1. İçeriğe git
  2. Ana menüye git
  3. DW'nin diğer sayfalarına git

En tehlikeli virüs

31 Mayıs 2012

Geçtiğimiz günlerde İran ve Ortadoğu ülkelerinde keşfedilen yeni bilgisayar virüsü “Flame – Alev” büyük endişe yarattı. "Flame"in şimdiye kadarki en tehlikeli virüs olduğu belirtiliyor.

Fotoğraf: picture-alliance/dpa/Kaspersky.com

Gerçek hayatta politikacılar ve diplomatlar, yoğun diplomatik çabalarla İran’ın nükleer silah üretmesini önlemeye çalışıyor. İsrail hükümetinin “şahin” kanadı da uzunca bir zamandır gerekirse askeri müdahaleden çekinmeyecekleri tehdidinde bulunuyor.

Dijital dünyada ise siber savaş çoktan başladı bile.

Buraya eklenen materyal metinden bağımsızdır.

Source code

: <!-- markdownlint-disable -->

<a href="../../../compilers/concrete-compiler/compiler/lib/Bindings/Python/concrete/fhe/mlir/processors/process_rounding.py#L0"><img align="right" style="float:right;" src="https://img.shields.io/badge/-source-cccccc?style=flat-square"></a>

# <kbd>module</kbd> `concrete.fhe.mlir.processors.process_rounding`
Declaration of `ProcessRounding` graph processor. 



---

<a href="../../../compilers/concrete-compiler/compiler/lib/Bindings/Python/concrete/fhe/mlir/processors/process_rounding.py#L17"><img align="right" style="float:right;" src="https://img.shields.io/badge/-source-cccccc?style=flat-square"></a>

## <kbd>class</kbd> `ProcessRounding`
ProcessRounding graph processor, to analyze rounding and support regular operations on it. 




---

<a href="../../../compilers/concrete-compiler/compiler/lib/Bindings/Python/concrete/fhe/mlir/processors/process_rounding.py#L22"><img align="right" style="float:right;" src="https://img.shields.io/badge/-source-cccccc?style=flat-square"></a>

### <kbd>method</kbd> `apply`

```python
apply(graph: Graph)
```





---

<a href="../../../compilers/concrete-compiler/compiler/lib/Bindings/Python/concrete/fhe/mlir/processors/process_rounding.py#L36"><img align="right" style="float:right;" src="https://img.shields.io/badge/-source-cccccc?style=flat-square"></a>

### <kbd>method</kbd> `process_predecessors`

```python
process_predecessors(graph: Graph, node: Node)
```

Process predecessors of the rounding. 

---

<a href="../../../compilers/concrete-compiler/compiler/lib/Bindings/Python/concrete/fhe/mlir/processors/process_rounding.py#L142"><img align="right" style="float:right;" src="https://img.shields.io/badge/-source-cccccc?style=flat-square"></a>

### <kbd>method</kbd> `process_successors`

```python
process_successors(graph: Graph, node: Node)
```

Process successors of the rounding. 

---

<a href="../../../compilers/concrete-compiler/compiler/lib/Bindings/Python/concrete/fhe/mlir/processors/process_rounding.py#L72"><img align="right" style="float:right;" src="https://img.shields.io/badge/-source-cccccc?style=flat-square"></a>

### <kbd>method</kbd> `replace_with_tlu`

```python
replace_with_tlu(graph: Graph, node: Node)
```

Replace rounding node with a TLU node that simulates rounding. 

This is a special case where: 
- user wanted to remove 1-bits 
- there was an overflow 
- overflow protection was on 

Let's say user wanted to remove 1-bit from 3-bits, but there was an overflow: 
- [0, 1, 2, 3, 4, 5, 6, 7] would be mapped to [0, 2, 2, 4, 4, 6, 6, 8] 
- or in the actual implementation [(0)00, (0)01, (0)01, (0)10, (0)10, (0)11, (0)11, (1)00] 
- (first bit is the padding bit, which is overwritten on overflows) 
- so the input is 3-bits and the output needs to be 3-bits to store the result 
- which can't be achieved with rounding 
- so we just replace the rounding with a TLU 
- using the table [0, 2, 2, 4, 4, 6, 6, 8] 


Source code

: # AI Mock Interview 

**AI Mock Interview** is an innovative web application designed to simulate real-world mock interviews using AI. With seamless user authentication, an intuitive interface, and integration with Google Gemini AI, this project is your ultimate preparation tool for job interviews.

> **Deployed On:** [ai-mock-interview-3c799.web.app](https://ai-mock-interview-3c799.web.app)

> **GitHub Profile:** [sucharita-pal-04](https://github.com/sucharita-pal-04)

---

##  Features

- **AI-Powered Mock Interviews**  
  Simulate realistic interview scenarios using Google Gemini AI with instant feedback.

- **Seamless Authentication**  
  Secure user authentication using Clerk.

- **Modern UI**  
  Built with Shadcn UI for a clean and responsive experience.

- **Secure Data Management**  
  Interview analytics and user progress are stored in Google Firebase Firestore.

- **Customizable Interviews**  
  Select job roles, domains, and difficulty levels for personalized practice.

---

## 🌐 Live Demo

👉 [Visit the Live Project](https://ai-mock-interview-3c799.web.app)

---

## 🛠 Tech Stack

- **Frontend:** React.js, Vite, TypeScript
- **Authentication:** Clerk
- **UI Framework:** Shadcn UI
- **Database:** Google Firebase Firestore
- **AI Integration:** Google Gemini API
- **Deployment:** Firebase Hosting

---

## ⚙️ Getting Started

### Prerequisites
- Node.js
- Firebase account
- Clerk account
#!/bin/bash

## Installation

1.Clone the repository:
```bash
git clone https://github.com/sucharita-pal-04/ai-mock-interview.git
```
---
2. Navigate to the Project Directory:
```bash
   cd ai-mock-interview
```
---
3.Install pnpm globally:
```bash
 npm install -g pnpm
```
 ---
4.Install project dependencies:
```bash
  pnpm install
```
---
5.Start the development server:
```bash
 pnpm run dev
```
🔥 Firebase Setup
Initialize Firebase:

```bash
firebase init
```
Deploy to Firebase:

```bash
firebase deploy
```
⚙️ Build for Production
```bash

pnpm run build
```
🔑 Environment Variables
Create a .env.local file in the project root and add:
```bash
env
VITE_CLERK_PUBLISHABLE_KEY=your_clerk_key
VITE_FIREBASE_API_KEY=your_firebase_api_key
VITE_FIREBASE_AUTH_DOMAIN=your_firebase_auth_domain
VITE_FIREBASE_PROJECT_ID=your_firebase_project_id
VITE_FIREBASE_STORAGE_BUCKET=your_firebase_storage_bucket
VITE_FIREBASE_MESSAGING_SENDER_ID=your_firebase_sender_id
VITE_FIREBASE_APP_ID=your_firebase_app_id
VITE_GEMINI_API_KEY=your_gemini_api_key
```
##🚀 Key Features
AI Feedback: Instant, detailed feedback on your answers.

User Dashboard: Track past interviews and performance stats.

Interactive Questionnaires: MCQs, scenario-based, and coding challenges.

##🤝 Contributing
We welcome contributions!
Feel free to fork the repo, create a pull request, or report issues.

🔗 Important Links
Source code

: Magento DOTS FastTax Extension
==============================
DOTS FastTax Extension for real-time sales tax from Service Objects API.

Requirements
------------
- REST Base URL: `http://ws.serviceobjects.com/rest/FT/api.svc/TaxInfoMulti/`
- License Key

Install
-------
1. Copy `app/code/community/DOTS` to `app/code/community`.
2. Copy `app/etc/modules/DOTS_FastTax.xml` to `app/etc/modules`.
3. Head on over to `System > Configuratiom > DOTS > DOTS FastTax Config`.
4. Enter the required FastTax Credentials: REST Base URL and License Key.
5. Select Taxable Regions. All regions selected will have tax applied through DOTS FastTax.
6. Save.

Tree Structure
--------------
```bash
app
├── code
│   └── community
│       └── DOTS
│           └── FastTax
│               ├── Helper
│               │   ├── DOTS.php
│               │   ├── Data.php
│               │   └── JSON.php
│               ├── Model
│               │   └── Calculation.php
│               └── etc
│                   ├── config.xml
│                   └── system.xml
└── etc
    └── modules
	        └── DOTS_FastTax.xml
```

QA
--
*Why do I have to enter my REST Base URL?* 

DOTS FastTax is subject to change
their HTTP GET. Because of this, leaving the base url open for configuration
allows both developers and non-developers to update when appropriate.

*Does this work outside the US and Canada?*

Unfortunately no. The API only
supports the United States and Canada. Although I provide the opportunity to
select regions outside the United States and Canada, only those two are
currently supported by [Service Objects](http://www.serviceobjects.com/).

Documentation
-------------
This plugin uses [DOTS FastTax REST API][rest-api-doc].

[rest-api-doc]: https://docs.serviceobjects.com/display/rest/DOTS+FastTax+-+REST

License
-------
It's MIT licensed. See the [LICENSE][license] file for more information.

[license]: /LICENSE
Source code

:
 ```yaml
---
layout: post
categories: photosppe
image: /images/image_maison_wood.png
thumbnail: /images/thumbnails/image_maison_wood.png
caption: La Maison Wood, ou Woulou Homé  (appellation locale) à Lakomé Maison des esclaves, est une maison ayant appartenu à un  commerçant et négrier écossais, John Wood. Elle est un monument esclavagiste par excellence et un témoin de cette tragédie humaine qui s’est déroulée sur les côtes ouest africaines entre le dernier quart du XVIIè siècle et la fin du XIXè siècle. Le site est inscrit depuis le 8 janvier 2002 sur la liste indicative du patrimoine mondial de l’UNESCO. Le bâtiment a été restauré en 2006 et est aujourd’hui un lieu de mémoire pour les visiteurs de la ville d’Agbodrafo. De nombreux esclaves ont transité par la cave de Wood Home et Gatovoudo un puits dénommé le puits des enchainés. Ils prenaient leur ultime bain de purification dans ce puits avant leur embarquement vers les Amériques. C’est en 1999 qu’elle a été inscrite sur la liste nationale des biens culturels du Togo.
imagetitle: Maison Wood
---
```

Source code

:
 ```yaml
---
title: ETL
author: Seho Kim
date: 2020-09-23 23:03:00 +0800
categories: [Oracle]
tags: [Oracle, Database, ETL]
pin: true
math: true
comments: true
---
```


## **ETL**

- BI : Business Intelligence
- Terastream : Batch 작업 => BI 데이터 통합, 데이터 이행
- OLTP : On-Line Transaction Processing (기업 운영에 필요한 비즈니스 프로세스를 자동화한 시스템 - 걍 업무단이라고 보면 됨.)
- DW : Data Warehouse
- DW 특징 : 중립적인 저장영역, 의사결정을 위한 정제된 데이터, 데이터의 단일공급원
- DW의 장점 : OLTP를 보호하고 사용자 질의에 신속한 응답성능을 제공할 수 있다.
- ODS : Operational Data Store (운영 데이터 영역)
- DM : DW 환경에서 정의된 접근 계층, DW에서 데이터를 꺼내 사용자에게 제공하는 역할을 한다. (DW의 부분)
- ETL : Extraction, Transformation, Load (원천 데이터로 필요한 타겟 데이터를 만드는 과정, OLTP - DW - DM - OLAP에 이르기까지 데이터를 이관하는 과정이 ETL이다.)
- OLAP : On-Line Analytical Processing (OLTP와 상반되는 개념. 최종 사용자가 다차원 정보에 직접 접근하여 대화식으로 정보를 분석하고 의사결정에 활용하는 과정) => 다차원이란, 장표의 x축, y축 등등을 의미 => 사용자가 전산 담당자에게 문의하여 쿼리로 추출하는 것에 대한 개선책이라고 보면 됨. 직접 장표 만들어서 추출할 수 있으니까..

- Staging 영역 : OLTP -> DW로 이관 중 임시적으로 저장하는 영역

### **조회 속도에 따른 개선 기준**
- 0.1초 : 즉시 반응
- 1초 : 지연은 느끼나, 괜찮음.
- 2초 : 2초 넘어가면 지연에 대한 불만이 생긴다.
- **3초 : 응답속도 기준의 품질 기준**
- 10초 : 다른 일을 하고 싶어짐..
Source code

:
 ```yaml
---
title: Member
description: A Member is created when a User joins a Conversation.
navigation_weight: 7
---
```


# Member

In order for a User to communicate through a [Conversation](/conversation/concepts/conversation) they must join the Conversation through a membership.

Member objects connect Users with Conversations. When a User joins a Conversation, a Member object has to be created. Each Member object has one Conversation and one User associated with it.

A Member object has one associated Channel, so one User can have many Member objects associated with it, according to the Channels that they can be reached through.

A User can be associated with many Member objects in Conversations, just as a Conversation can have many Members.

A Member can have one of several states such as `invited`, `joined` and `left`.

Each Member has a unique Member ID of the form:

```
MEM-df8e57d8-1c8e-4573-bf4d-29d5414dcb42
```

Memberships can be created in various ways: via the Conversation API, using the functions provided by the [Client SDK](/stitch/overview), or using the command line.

Dijital bir sabotajın, gerçek hayatta ne denli ciddi sorunlar doğurabileceğini, İran’ın nükleer tesislerini hedef alan “Stuxnet” virüsü gayet açık bir şekilde göstermişti. 2010 yılında ortaya çıkan virüs, İran’ın uranyum zenginleştirme tesislerindeki bazı santrifüjleri manipüle etmeyi başarmıştı.

Son derece pahalı bu virüs yazılımının kimler tarafından programlandığı ve dolaşıma sokulduğu ise hiçbir zaman açıklanmadı, ancak uzmanların tahminlerine göre, "Stuxnet" virüsü bir “gizli servisin” çıkarlarına hizmet ediyordu.

Fotoğraf: fotolia/Antonio

İran Petrol Bakanlığı ve Basra Körfezi’ndeki önemli petrol tesislerinde bilgisayarlarda geçen nisan ayının sonunda keşfedilen virüsten de kimin sorumlu olduğu kesin olarak bilinmiyor. Bilgisayar uzmanları oldukça karmaşık bir yapısı olduğunu söyledikleri “Flame” virüsünü daha önce tanımadıklarını belirtiyor. Yine arkasında bir devlet olduğu sanılan virüsün amacının casusluk olduğu düşünülüyor.

En tehlikelisi

Rusya’nın ünlü antivirüs şirketi Kaspersky, "Flame" virüsünün şimdiye kadar bilinen tüm sanal tehditlerden çok daha tehlikeli ve karmaşık olduğunu belirtiyor. Söz konusu virüs, internet bağlantısını kullanarak bilgisayarların ara birimlerini kullanıcının haberi olmadan çalıştırabiliyor. Uzaktan kumanda edilebilen virüs, daha sonra mikrofonu açarak sesleri kaydedebiliyor. Topladığı tüm bu verileri de yine internet ağı üzerinden kaynağına geri gönderiyor. Ve ne kadar bilgi topladığı da daha sonra denetlenemiyor. Peki bu nasıl olabiliyor?

Kaspersky şirketinden Rus uzman Vitali Kamluk’un yanıtı şöyle: “Flame bulaşırken ilk aşamada bilgisayarda antivirüs programları olup olmadığını denetliyor. Eğer varsa, o zaman zarar verecek operasyonlara girişmiyor.”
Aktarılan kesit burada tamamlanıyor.